• **Dataset records**
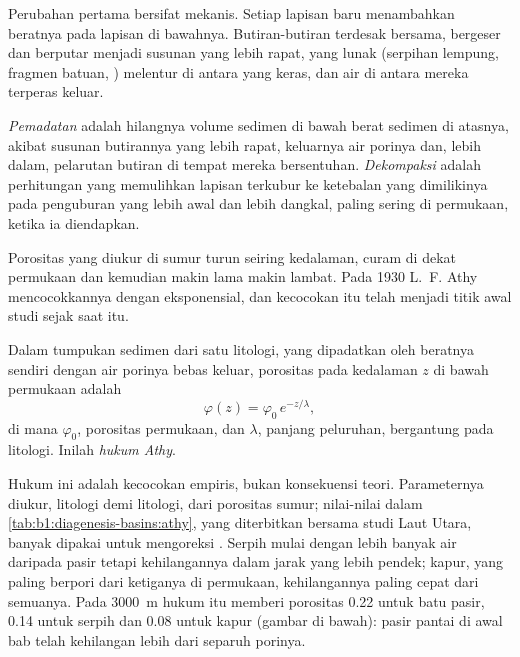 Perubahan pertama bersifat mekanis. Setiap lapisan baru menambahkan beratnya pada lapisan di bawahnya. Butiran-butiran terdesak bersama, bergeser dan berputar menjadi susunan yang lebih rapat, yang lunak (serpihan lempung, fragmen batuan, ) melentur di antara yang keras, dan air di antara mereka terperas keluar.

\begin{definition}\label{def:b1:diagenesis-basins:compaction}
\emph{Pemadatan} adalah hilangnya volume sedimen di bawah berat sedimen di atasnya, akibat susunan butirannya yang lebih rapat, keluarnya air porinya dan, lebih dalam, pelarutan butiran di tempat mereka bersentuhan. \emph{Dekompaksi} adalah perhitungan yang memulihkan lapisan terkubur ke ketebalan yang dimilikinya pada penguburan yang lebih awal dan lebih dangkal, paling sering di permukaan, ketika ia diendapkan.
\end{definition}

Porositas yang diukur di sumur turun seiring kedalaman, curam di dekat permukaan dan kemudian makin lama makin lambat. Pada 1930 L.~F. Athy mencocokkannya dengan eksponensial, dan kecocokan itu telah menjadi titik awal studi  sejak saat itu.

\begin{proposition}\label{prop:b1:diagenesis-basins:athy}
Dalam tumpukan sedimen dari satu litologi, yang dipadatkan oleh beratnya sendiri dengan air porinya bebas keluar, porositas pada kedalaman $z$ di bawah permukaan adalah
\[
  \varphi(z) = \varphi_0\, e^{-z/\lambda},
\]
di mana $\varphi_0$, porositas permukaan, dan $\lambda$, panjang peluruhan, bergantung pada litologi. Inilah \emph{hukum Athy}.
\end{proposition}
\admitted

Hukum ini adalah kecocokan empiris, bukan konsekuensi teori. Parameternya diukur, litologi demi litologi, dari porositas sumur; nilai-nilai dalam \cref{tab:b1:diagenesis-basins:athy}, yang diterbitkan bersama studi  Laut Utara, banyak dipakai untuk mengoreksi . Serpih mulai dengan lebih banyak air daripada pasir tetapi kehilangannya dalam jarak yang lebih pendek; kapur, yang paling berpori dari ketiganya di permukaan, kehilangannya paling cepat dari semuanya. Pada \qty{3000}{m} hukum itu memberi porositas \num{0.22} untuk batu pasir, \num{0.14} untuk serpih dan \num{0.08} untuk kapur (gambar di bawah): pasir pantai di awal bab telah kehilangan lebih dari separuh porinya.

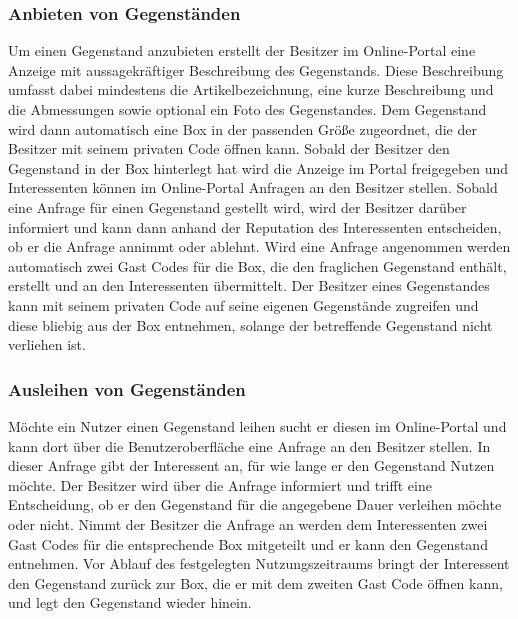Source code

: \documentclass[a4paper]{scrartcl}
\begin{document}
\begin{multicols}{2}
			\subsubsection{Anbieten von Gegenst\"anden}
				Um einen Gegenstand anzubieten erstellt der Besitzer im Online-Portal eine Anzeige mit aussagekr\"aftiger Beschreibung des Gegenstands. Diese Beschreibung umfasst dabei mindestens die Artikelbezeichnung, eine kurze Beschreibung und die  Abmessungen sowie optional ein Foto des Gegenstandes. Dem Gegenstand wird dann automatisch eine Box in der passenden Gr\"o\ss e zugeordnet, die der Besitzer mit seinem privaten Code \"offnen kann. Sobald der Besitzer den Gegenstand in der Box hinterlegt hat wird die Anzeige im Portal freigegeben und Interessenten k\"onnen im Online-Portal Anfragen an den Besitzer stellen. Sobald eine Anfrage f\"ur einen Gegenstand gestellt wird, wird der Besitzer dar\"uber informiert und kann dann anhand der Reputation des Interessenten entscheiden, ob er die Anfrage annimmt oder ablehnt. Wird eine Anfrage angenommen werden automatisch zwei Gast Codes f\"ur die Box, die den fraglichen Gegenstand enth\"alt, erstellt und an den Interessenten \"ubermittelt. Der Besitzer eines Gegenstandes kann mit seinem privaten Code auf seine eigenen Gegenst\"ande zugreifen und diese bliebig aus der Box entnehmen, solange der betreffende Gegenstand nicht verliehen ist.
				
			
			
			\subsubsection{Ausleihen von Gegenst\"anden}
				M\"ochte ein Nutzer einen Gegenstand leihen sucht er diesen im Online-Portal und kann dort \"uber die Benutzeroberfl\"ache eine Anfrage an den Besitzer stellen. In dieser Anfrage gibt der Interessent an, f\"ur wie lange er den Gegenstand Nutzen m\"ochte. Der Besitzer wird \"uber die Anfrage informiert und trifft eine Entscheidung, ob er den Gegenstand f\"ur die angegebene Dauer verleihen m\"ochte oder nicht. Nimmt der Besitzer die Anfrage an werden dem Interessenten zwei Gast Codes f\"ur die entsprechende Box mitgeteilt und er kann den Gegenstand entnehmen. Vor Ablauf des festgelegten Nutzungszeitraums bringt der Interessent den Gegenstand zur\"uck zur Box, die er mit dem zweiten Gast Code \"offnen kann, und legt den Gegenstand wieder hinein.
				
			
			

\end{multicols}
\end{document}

• **What is being asked**
How many lines of these entries contain "subsubsection"? Answer with the number and nothing else.

• **Result of the exercise**
2